» **HOW TO COMPLETE THIS TASK**: Start at the line in the entries below that contains "(400, \ph900) & (400, 400) \\", stop at the line that contains "used to estimate", and output exactly the lines in that span, both ends included.

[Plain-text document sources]
___

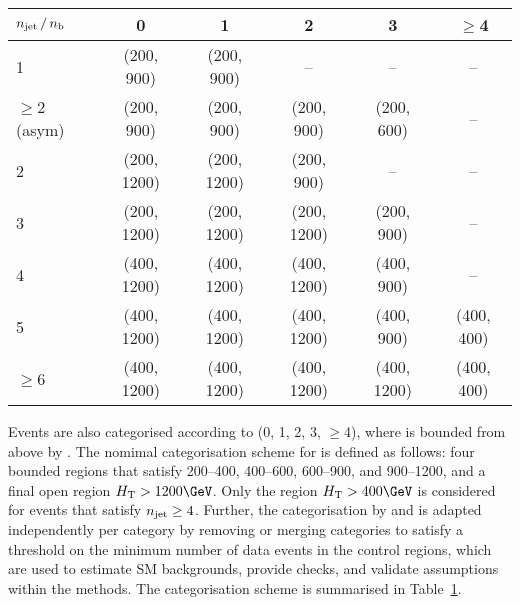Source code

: \begin{table}[!tb]
  \newcommand{\ph}{\phantom{1}}
  \label{tab:categorisation}
  \centering
  \begin{tabular}{ lccccc }
    \hline
    $n_{\mathrm{jet}}\, / \,n_{\mathrm{b}}$ & 0             & 1             & 2             & 3             & $\geq$4    \\
    \hline
    1                 & (200, \ph900) & (200, \ph900) & --            & --            & --         \\ 
    $\geq$2 (asym)    & (200, \ph900) & (200, \ph900) & (200, \ph900) & (200, \ph600) & --         \\ 
    2                 & (200, 1200)   & (200, 1200)   & (200, \ph900) & --            & --         \\ 
    3                 & (200, 1200)   & (200, 1200)   & (200, 1200)   & (200, \ph900) & --         \\ 
    4                 & (400, 1200)   & (400, 1200)   & (400, 1200)   & (400, \ph900) & --         \\ 
    5                 & (400, 1200)   & (400, 1200)   & (400, 1200)   & (400, \ph900) & (400, 400) \\ 
    $\geq$6           & (400, 1200)   & (400, 1200)   & (400, 1200)   & (400, 1200)   & (400, 400) \\ 
    \hline
  \end{tabular}
\end{table}

Events are also categorised according to \nb (0, 1, 2, 3, $\geq$4),
where \nb is bounded from above by \njet. The nomimal categorisation
scheme for \scalht is defined as follows: four bounded regions that
satisfy 200--400, 400--600, 600--900, and 900--1200\GeV, and a final
open region $\scalht > 1200\GeV$. Only the region $\scalht > 400\GeV$
is considered for events that satisfy $n_{\mathrm{jet}} \geq 4$. Further, the
categorisation by \nb and \scalht is adapted independently per \njet
category by removing or merging categories to satisfy a threshold on
the minimum number of data events in the control regions, which are
used to estimate SM backgrounds, provide checks, and validate
assumptions within the methods. The categorisation scheme is
summarised in Table~\ref{tab:categorisation}.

___

» **COMPLETED EXERCISE**:
    5                 & (400, 1200)   & (400, 1200)   & (400, 1200)   & (400, \ph900) & (400, 400) \\ 
    $\geq$6           & (400, 1200)   & (400, 1200)   & (400, 1200)   & (400, 1200)   & (400, 400) \\ 
    \hline
  \end{tabular}
\end{table}

Events are also categorised according to \nb (0, 1, 2, 3, $\geq$4),
where \nb is bounded from above by \njet. The nomimal categorisation
scheme for \scalht is defined as follows: four bounded regions that
satisfy 200--400, 400--600, 600--900, and 900--1200\GeV, and a final
open region $\scalht > 1200\GeV$. Only the region $\scalht > 400\GeV$
is considered for events that satisfy $n_{\mathrm{jet}} \geq 4$. Further, the
categorisation by \nb and \scalht is adapted independently per \njet
category by removing or merging categories to satisfy a threshold on
the minimum number of data events in the control regions, which are
used to estimate SM backgrounds, provide checks, and validate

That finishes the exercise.